[fs] Support AWS S3 credentials provider mode

[litiliu]

Purpose

Closes #3493.

This PR adds a server-side AWS S3 credentials provider mode for the S3 filesystem. When fs.s3a.aws.credentials.provider is explicitly configured in Fluss configuration, Fluss treats it as the authoritative server-side credential source instead of injecting the client delegated-token provider.

This is intended for deployments that use standard AWS SDK/Hadoop S3A providers such as com.amazonaws.auth.profile.ProfileCredentialsProvider, so rotated long-term credentials can be picked up by the provider without restarting Fluss servers.

The full motivation and design discussion are in #3493. This PR description keeps the reviewer-facing summary and the final implemented behavior.

Brief change log

• Detect explicitly configured S3 credential providers from Fluss config keys:
  • s3.aws.credentials.provider
  • s3a.aws.credentials.provider
  • fs.s3a.aws.credentials.provider
• Store an internal Hadoop configuration marker so S3DelegationTokenProvider can distinguish an explicit Fluss provider from Hadoop default resources.
• In explicit provider mode:
  • do not inject DynamicTemporaryAWSCredentialsProvider;
  • reject provider mode combined with fs.s3a.assumed.role.arn;
  • make the explicit provider win over static AK/SK if both are configured;
  • reuse Hadoop S3A's provider loader for the token path.
• Resolve credentials from the configured provider on each STS token request instead of freezing AK/SK in the token provider constructor.
• Reject session credentials before calling STS, so temporary credentials are not used as input for client-token generation.
• Preserve existing static AK/SK, AssumeRole, and delegated-token client behavior when no explicit server-side provider is configured.
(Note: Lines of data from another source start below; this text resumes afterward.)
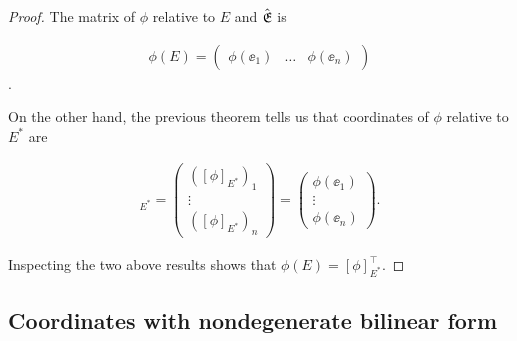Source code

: \begin{proof}
    The matrix of $\phi$ relative to $E$ and ${\hat{\mathfrak{E}}}$ is
    
    \begin{align*}
        \phi(E) 
        = 
        \begin{pmatrix} 
            \phi(\ee_1) & \hdots & \phi(\ee_n)
        \end{pmatrix}
    \end{align*}.

    On the other hand, the previous theorem tells us that coordinates of $\phi$ relative to $E^*$ are
    
    \begin{align*}
        [\phi]_{E^*}
        =
        \begin{pmatrix} 
            ([\phi]_{E^*})_1 \\ \vdots \\ ([\phi]_{E^*})_n
        \end{pmatrix}
        =
        \begin{pmatrix} 
            \phi(\ee_1) \\ \vdots \\ \phi(\ee_n)
        \end{pmatrix}.
    \end{align*}
    
    Inspecting the two above results shows that $\phi(E) = [\phi]_{E^*}^\top$.
\end{proof}

\subsection*{Coordinates with nondegenerate bilinear form}

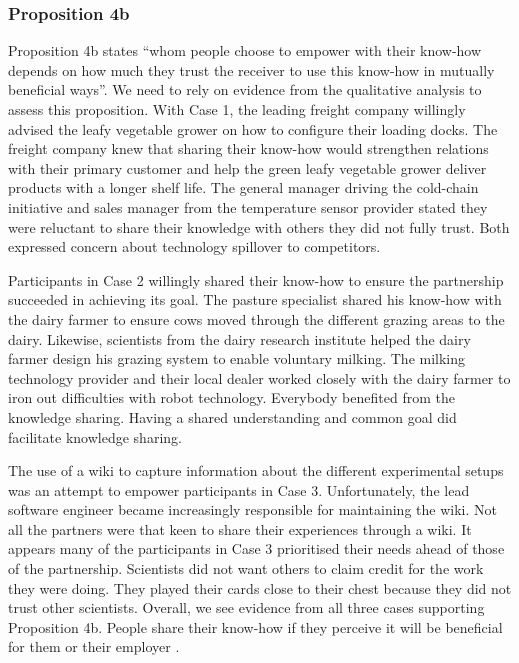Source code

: \subsubsection{Proposition 4b}

Proposition 4b states \enquote{whom people choose to empower with their know-how depends on how much they trust the receiver to use this know-how in mutually beneficial ways}. We need to rely on evidence from the qualitative analysis to assess this proposition. With Case 1, the leading freight company willingly advised the leafy vegetable grower on how to configure their loading docks. The freight company knew that sharing their know-how would strengthen relations with their primary customer and help the green leafy vegetable grower deliver products with a longer shelf life. The general manager driving the cold-chain initiative and sales manager from the temperature sensor provider stated they were reluctant to share their knowledge with others they did not fully trust. Both expressed concern about technology spillover to competitors. \medskip

Participants in Case 2 willingly shared their know-how to ensure the partnership succeeded in achieving its goal. The pasture specialist shared his know-how with the dairy farmer to ensure cows moved through the different grazing areas to the dairy. Likewise, scientists from the dairy research institute helped the dairy farmer design his grazing system to enable voluntary milking. The milking technology provider and their local dealer worked closely with the dairy farmer to iron out difficulties with robot technology. Everybody benefited from the knowledge sharing. Having a shared understanding and common goal did facilitate knowledge sharing. \medskip

The use of a wiki to capture information about the different experimental setups was an attempt to empower participants in Case 3. Unfortunately, the lead software engineer became increasingly responsible for maintaining the wiki. Not all the partners were that keen to share their experiences through a wiki. It appears many of the participants in Case 3 prioritised their needs ahead of those of the partnership. Scientists did not want others to claim credit for the work they were doing. They played their cards close to their chest because they did not trust other scientists. Overall, we see evidence from all three cases supporting Proposition 4b. People share their know-how if they perceive it will be beneficial for them or their employer \citep{liu2021more}.

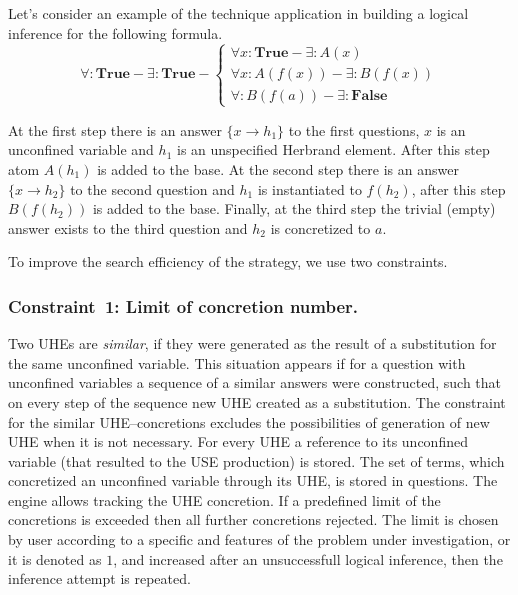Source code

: \documentclass[runningheads,a4paper]{llncs}
\begin{document}
Let's consider an example of the technique application in building a logical inference for the following formula.
\begin{equation*}
  \forall\colon\boldsymbol{True} - \exists\colon\boldsymbol{True} -
  \left\lbrace
  \begin{array}{l}
    \forall x\colon\boldsymbol{True} - \exists\colon A(x) \\
    \forall x\colon A(f(x)) - \exists\colon B(f(x)) \\
    \forall\colon B(f(a)) - \exists\colon \boldsymbol{False}
  \end{array}\right.
\end{equation*}

At the first step there is an answer $\{x \rightarrow h_1\}$ to the first questions, $x$ is an unconfined variable and $h_1$ is an unspecified Herbrand element. After this step atom $A(h_1)$ is added to the base. At the second step there is an answer $\{x \rightarrow h_2\}$ to the second question and $h_1$ is instantiated to $f(h_2)$, after this step $B(f(h_2))$ is added to the base. Finally, at the third step the trivial (empty) answer exists to the third question and $h_2$ is concretized to $a$.

To improve the search efficiency of the strategy, we use two constraints.

\subsubsection{Constraint~1: Limit of concretion number.}

Two UHEs are \emph{similar}, if they were generated as the result of a substitution for the same unconfined variable. This situation appears if for a question with unconfined variables a sequence of a similar answers were constructed, such that on every step of the sequence new UHE created as a substitution. The constraint for the similar UHE--concretions excludes the possibilities of generation of new UHE when it is not necessary. For every UHE a reference to its unconfined variable (that resulted to the USE production) is stored. The set of terms, which concretized an unconfined variable through its UHE, is stored in questions. The engine allows tracking the UHE concretion. If a predefined limit of the concretions is exceeded then all further concretions rejected. The limit is chosen by user according to a specific and features of the problem under investigation, or it is denoted as $1$, and increased after an unsuccessfull logical inference, then the inference attempt is repeated.
\end{document}
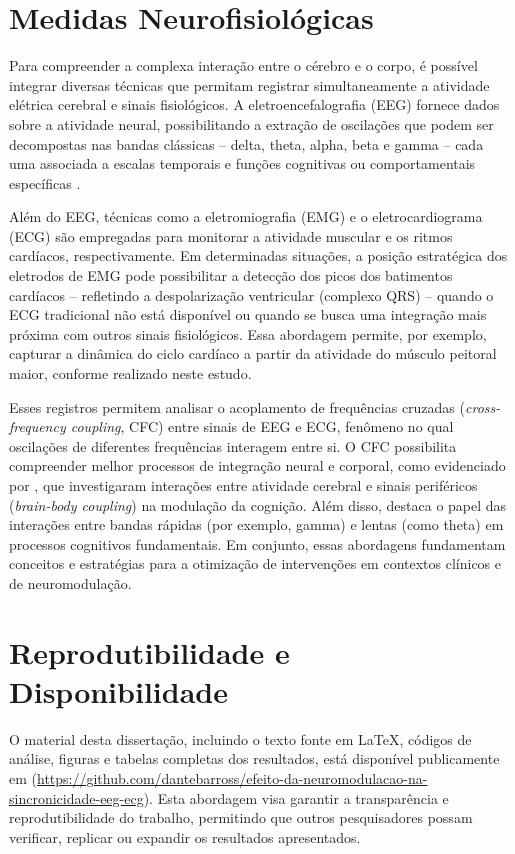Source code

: \section{Medidas Neurofisiológicas}
Para compreender a complexa interação entre o cérebro e o corpo, é possível integrar diversas técnicas que permitam registrar simultaneamente a atividade elétrica cerebral e sinais fisiológicos. A eletroencefalografia (EEG) fornece dados sobre a atividade neural, possibilitando a extração de oscilações que podem ser decompostas nas bandas clássicas – delta, theta, alpha, beta e gamma – cada uma associada a escalas temporais e funções cognitivas ou comportamentais específicas \cite{cohen2017where, bullmore2009complex}.

Além do EEG, técnicas como a eletromiografia (EMG) e o eletrocardiograma (ECG) são empregadas para monitorar a atividade muscular e os ritmos cardíacos, respectivamente. Em determinadas situações, a posição estratégica dos eletrodos de EMG pode possibilitar a detecção dos picos dos batimentos cardíacos – refletindo a despolarização ventricular (complexo QRS) – quando o ECG tradicional não está disponível ou quando se busca uma integração mais próxima com outros sinais fisiológicos. Essa abordagem permite, por exemplo, capturar a dinâmica do ciclo cardíaco a partir da atividade do músculo peitoral maior, conforme realizado neste estudo.

Esses registros permitem analisar o acoplamento de frequências cruzadas (\textit{cross-frequency coupling}, CFC) entre sinais de EEG e ECG, fenômeno no qual oscilações de diferentes frequências interagem entre si. O CFC possibilita compreender melhor processos de integração neural e corporal, como evidenciado por , que investigaram interações entre atividade cerebral e sinais periféricos (\textit{brain-body coupling}) na modulação da cognição. Além disso,  destaca o papel das interações entre bandas rápidas (por exemplo, gamma) e lentas (como theta) em processos cognitivos fundamentais. Em conjunto, essas abordagens fundamentam conceitos e estratégias para a otimização de intervenções em contextos clínicos e de neuromodulação.

\section{Reprodutibilidade e Disponibilidade}
O material desta dissertação, incluindo o texto fonte em \LaTeX, códigos de análise, figuras e tabelas completas dos resultados, está disponível publicamente em \cite{barros2025repository} (\url{https://github.com/dantebarross/efeito-da-neuromodulacao-na-sincronicidade-eeg-ecg}). Esta abordagem visa garantir a transparência e reprodutibilidade do trabalho, permitindo que outros pesquisadores possam verificar, replicar ou expandir os resultados apresentados.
Credential mode resolution:

Static AK/SK	AssumeRole ARN	Explicit provider	Result
any	set	set	rejected
any	unset	set	server-side provider mode; provider wins
set	unset	unset	static AK/SK
set	set	unset	existing static AK/SK + AssumeRole behavior
unset	set	unset	AssumeRole
unset	unset	unset	delegated-token client path

Tests

• mvn -pl fluss-filesystems/fluss-fs-s3 test -Dtest=S3FileSystemPluginTest,S3DelegationTokenProviderTest

Added/updated coverage for:

• explicit provider mode does not inject DynamicTemporaryAWSCredentialsProvider;
• static AK/SK and AssumeRole modes keep existing behavior;
• explicit provider wins over static AK/SK;
• explicit provider + AssumeRole is rejected;
• explicitly configuring DynamicTemporaryAWSCredentialsProvider for server mode is rejected;
• configured provider credentials are resolved for each token request;
• session credentials are rejected before STS.

API and Format

No public API or storage format changes.

The PR adds an internal Hadoop configuration marker under fluss.fs.s3.aws.credentials.provider.explicitly.configured. It is not a user-facing option; it only carries whether the provider was explicitly configured through Fluss config.

Documentation

No separate documentation update in this PR. The user-facing behavior and operational motivation are described in #3493.

Generative AI disclosure

• Yes: OpenAI Codex was used to help implement and review this change, following the repository AGENTS.md guidance.